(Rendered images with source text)
━━━━━━━━━━━━━━━━
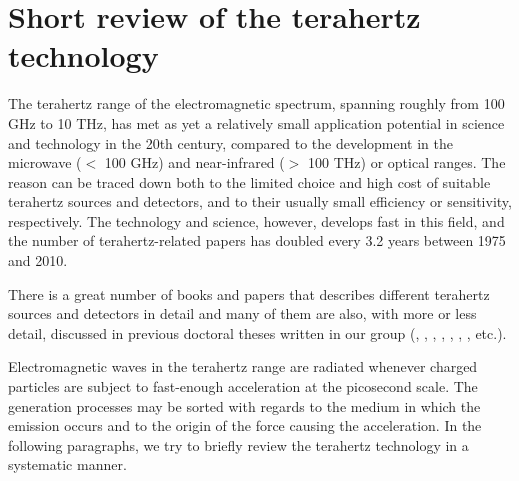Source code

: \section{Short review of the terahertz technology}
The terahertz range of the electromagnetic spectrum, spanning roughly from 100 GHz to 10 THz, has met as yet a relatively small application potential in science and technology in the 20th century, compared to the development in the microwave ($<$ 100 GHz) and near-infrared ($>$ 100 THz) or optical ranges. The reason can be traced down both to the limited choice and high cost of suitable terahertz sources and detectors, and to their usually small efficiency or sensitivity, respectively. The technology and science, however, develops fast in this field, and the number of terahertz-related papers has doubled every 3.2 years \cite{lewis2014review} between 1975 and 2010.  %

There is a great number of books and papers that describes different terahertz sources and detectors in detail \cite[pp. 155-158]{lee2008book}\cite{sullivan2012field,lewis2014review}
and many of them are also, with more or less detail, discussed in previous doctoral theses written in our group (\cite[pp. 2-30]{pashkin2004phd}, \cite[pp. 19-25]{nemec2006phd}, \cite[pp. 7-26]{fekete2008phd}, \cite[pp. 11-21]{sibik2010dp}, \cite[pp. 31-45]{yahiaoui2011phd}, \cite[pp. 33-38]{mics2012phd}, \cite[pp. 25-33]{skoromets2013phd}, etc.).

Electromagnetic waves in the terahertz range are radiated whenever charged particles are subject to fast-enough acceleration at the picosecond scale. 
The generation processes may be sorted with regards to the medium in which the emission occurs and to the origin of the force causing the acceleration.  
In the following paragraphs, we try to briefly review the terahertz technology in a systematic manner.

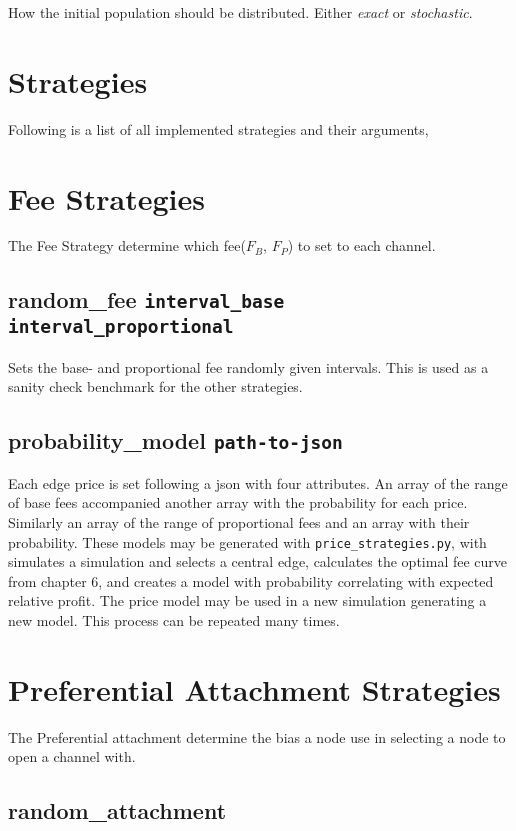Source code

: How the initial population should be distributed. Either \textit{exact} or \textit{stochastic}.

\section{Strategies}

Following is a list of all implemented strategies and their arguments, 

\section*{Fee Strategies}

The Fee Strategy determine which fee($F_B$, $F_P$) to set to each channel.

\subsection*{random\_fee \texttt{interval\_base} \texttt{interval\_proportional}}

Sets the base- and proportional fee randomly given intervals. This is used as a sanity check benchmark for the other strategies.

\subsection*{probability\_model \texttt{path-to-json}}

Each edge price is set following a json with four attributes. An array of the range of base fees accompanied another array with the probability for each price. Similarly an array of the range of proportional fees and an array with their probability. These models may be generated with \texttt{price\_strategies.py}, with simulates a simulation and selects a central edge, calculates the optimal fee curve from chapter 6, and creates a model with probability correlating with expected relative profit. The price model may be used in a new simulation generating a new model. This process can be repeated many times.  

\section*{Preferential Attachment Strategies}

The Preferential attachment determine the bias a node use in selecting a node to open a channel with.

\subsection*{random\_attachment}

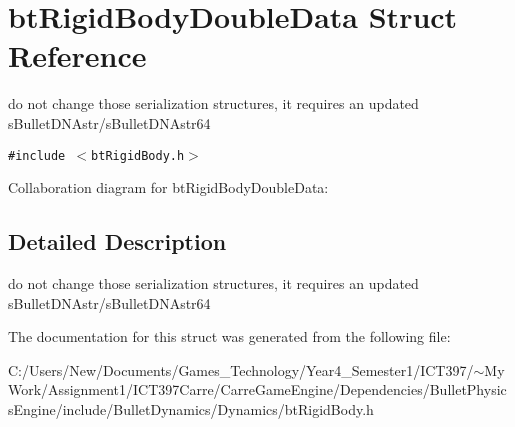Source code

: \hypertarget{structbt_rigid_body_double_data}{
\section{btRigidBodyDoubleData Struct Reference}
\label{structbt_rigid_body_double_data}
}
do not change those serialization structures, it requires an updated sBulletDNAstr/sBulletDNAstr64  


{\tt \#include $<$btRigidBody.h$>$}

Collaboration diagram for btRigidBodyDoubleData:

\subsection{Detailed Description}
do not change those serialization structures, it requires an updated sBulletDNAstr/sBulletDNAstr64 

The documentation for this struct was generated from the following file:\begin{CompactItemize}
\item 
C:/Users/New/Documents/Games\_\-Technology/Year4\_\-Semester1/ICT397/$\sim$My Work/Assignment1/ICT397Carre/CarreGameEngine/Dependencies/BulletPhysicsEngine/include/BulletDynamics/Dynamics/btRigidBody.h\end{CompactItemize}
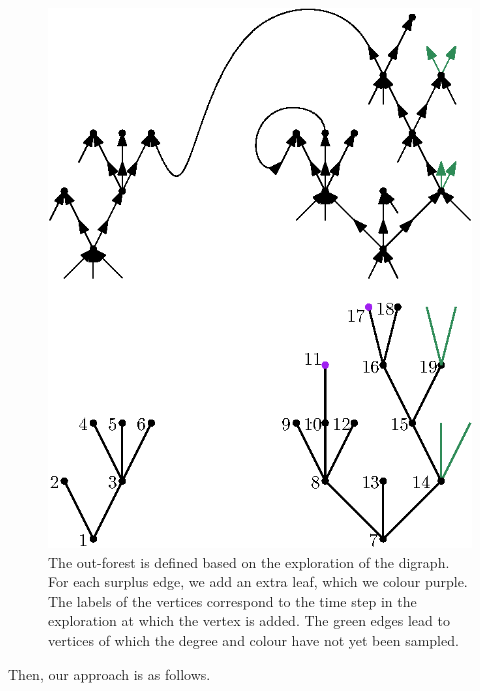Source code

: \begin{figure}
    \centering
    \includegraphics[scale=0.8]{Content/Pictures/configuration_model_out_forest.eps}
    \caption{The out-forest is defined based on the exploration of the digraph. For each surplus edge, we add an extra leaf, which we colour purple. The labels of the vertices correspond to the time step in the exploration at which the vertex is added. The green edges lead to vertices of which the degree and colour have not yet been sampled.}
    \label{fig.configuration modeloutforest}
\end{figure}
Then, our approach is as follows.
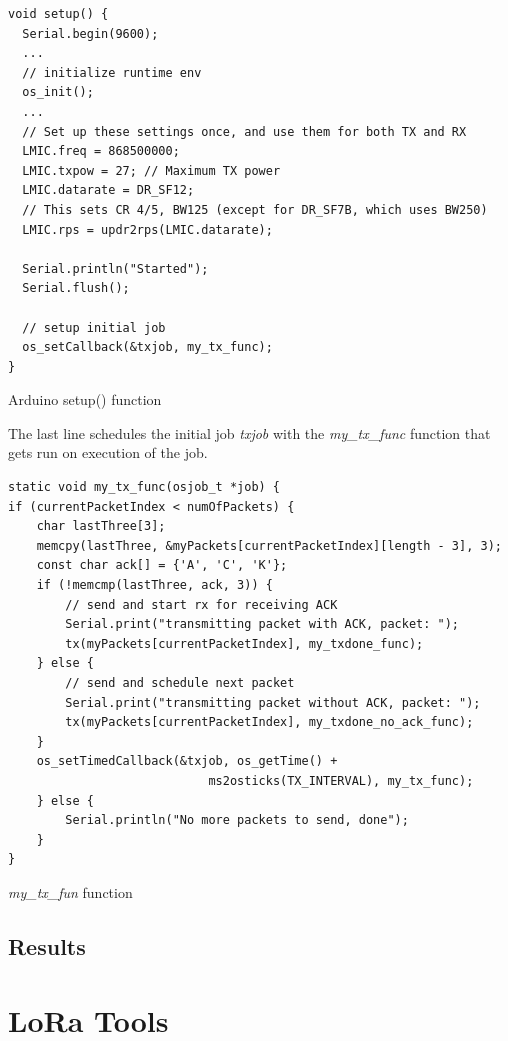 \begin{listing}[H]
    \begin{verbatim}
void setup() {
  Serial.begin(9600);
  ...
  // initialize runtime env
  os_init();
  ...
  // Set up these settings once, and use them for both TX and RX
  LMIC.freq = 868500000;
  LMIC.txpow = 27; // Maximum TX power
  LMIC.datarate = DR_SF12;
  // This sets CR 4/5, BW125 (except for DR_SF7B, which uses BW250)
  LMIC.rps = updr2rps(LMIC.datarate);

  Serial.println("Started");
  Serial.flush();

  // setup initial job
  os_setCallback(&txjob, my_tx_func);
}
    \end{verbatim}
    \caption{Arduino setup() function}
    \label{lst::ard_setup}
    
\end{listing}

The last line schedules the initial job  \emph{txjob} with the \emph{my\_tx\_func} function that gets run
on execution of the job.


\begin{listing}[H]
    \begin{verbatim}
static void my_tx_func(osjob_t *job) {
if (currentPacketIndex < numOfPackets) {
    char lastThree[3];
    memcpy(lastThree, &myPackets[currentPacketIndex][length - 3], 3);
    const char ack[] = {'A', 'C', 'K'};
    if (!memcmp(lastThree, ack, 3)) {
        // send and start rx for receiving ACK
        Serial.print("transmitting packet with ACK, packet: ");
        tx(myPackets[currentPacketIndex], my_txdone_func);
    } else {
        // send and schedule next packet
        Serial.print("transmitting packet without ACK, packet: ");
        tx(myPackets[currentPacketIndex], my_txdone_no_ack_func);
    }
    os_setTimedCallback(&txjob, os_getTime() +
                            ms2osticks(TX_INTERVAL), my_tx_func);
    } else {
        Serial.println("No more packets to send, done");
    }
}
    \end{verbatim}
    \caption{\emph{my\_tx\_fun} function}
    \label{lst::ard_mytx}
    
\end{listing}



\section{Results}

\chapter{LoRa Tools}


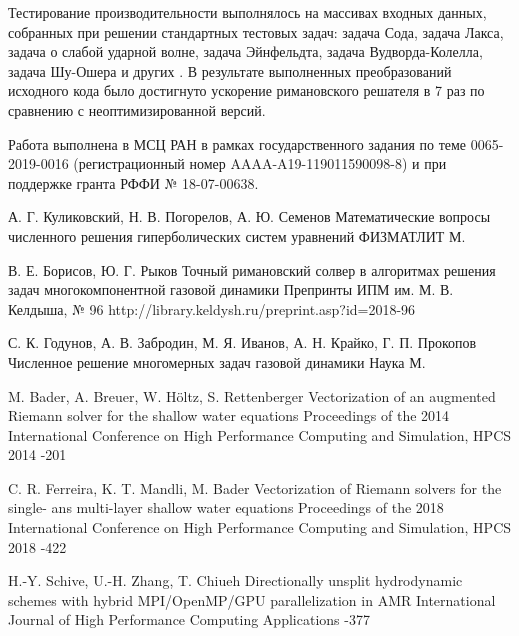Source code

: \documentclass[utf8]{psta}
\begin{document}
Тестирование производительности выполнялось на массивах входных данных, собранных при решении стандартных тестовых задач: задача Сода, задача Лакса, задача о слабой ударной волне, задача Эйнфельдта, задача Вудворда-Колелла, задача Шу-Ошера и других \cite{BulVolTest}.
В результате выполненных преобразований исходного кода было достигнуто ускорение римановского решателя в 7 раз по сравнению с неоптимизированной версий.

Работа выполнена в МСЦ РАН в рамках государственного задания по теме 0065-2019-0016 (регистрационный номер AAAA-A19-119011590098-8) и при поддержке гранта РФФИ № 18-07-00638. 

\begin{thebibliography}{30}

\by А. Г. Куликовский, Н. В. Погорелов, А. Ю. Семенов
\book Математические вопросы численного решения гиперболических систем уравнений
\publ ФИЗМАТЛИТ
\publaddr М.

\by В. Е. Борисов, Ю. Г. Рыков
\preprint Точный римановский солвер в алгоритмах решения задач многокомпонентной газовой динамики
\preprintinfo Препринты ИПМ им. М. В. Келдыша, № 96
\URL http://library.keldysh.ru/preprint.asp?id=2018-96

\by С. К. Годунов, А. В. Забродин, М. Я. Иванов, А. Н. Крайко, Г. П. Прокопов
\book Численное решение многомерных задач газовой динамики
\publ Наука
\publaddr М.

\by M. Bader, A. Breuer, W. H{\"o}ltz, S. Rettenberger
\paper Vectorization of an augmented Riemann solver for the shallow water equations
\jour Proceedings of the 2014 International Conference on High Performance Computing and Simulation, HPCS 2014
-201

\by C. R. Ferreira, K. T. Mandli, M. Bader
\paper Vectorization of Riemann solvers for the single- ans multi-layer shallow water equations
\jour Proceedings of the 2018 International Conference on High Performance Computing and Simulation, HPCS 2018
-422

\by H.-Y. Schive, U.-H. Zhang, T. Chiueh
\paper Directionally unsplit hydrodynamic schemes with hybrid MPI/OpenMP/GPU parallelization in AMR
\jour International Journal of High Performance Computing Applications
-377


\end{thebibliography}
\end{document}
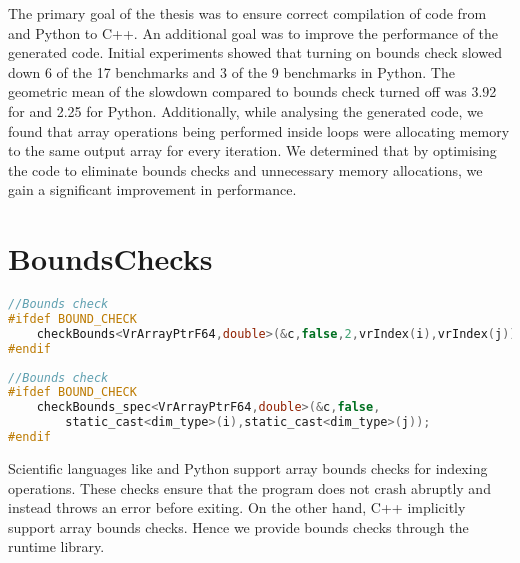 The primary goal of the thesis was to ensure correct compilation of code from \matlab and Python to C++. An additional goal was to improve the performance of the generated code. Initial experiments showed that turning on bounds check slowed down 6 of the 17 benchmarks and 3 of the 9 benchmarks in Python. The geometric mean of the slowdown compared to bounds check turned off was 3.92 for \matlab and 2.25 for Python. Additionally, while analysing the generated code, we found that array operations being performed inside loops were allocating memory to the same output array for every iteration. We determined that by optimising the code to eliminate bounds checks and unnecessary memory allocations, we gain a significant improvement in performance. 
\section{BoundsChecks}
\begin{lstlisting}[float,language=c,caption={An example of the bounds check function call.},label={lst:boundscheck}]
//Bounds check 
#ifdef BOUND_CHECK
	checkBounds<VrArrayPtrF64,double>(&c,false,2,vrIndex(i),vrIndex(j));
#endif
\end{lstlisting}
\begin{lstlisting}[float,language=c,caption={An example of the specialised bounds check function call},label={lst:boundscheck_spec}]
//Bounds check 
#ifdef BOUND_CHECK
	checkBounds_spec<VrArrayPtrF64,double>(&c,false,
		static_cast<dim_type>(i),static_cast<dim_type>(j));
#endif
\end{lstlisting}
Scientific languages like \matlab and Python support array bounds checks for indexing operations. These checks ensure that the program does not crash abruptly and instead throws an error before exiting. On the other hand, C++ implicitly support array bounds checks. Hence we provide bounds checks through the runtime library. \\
━━━━━━━━━━━━━━━━
▶ _TASK_
Only the lines from the line with "Zhang, T. Chiueh" through the end of the entries above, copied exactly and with both ends included, belong in the response; the pictures do not.

▶ _ANSWER SPACE_
\by H.-Y. Schive, U.-H. Zhang, T. Chiueh
\paper Directionally unsplit hydrodynamic schemes with hybrid MPI/OpenMP/GPU parallelization in AMR
\jour International Journal of High Performance Computing Applications
-377


\end{thebibliography}
\end{document}
 The primary goal of the thesis was to ensure correct compilation of code from \matlab and Python to C++. An additional goal was to improve the performance of the generated code. Initial experiments showed that turning on bounds check slowed down 6 of the 17 benchmarks and 3 of the 9 benchmarks in Python. The geometric mean of the slowdown compared to bounds check turned off was 3.92 for \matlab and 2.25 for Python. Additionally, while analysing the generated code, we found that array operations being performed inside loops were allocating memory to the same output array for every iteration. We determined that by optimising the code to eliminate bounds checks and unnecessary memory allocations, we gain a significant improvement in performance. 
\section{BoundsChecks}
\begin{lstlisting}[float,language=c,caption={An example of the bounds check function call.},label={lst:boundscheck}]
//Bounds check 
#ifdef BOUND_CHECK
	checkBounds<VrArrayPtrF64,double>(&c,false,2,vrIndex(i),vrIndex(j));
#endif
\end{lstlisting}
\begin{lstlisting}[float,language=c,caption={An example of the specialised bounds check function call},label={lst:boundscheck_spec}]
//Bounds check 
#ifdef BOUND_CHECK
	checkBounds_spec<VrArrayPtrF64,double>(&c,false,
		static_cast<dim_type>(i),static_cast<dim_type>(j));
#endif
\end{lstlisting}
Scientific languages like \matlab and Python support array bounds checks for indexing operations. These checks ensure that the program does not crash abruptly and instead throws an error before exiting. On the other hand, C++ implicitly support array bounds checks. Hence we provide bounds checks through the runtime library. \\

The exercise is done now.